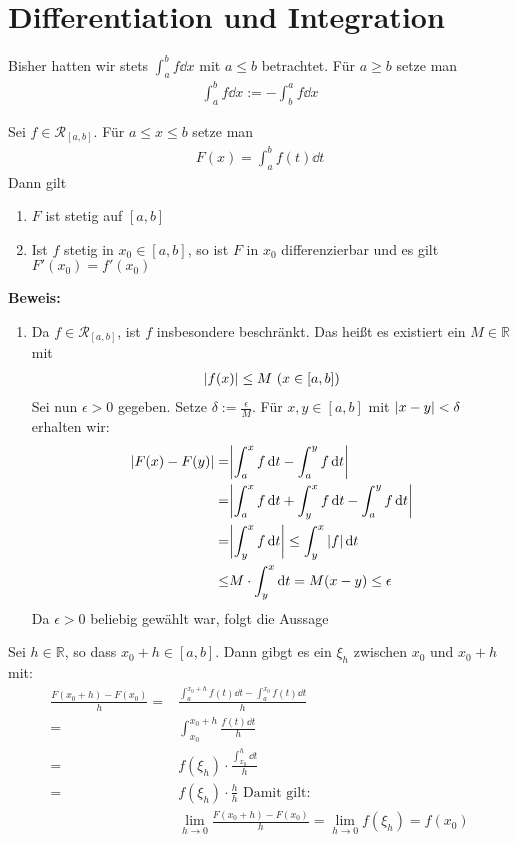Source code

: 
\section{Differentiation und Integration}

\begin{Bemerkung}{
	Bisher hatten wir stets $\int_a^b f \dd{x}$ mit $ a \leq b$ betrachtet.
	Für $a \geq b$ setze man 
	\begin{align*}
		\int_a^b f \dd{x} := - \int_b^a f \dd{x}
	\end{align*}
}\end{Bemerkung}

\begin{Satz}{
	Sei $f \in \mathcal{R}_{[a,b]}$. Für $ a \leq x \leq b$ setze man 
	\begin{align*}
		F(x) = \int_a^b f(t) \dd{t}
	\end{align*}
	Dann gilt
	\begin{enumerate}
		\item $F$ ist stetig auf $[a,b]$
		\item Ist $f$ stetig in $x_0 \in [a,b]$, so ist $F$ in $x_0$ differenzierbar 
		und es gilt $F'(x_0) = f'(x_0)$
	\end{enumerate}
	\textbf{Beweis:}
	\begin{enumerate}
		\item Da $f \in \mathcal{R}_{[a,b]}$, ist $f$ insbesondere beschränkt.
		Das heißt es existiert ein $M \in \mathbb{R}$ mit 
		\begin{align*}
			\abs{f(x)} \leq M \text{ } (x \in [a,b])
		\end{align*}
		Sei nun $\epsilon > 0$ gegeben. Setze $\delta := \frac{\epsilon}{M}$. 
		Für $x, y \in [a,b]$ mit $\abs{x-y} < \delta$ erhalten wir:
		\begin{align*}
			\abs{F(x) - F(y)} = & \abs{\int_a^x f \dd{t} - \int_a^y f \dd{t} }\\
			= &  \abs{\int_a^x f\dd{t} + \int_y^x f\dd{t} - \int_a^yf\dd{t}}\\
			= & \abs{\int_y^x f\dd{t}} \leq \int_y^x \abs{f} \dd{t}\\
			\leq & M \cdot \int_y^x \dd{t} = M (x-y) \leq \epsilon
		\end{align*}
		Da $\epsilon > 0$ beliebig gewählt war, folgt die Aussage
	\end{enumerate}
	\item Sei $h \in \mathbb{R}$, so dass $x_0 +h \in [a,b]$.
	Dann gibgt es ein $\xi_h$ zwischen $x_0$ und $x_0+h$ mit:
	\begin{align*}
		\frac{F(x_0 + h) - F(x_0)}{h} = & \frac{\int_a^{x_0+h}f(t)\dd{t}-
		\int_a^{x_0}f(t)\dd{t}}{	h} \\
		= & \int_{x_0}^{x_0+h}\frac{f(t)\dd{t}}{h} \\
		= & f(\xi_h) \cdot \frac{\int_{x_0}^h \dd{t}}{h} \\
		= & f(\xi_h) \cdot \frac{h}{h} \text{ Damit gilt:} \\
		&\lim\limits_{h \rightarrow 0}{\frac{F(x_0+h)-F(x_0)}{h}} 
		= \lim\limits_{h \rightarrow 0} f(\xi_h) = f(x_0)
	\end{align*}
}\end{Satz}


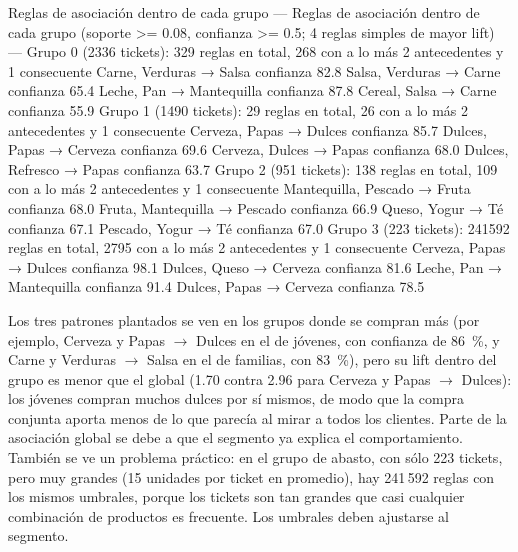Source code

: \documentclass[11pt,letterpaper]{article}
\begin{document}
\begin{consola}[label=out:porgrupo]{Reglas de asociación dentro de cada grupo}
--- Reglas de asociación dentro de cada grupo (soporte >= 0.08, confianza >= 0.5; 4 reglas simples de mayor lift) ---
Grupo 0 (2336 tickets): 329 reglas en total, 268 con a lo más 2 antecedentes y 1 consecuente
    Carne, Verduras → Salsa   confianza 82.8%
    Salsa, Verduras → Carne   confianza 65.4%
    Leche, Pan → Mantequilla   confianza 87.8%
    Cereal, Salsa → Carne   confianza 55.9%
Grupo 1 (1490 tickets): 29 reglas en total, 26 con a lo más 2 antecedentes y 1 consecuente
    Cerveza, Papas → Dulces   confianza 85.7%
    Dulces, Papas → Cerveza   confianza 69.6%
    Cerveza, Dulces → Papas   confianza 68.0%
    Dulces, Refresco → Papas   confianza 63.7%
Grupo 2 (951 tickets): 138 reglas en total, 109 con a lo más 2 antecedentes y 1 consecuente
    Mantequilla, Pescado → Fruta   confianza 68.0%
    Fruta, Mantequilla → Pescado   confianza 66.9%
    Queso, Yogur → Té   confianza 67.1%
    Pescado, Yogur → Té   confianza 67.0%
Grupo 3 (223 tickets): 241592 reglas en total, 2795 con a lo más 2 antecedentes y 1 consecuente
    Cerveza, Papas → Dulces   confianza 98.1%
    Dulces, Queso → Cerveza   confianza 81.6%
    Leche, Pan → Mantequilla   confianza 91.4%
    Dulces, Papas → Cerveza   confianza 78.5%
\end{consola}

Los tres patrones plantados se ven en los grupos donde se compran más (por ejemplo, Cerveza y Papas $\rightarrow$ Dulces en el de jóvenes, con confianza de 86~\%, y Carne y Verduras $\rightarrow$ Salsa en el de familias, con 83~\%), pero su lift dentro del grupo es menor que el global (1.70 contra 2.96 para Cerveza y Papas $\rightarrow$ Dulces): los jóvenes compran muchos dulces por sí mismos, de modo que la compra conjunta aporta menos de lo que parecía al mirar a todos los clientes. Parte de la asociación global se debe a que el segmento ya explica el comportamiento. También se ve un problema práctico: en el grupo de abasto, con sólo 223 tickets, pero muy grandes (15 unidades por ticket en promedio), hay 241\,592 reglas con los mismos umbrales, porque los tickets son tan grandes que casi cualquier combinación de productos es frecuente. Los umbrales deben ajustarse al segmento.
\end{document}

----

= WHAT YOU WILL DO =
When the word "Verduras" shows up in a line of the entries, report that line.

= WRITTEN SOLUTION =
    Carne, Verduras → Salsa   confianza 82.8%
    Salsa, Verduras → Carne   confianza 65.4%
Los tres patrones plantados se ven en los grupos donde se compran más (por ejemplo, Cerveza y Papas $\rightarrow$ Dulces en el de jóvenes, con confianza de 86~\%, y Carne y Verduras $\rightarrow$ Salsa en el de familias, con 83~\%), pero su lift dentro del grupo es menor que el global (1.70 contra 2.96 para Cerveza y Papas $\rightarrow$ Dulces): los jóvenes compran muchos dulces por sí mismos, de modo que la compra conjunta aporta menos de lo que parecía al mirar a todos los clientes. Parte de la asociación global se debe a que el segmento ya explica el comportamiento. También se ve un problema práctico: en el grupo de abasto, con sólo 223 tickets, pero muy grandes (15 unidades por ticket en promedio), hay 241\,592 reglas con los mismos umbrales, porque los tickets son tan grandes que casi cualquier combinación de productos es frecuente. Los umbrales deben ajustarse al segmento.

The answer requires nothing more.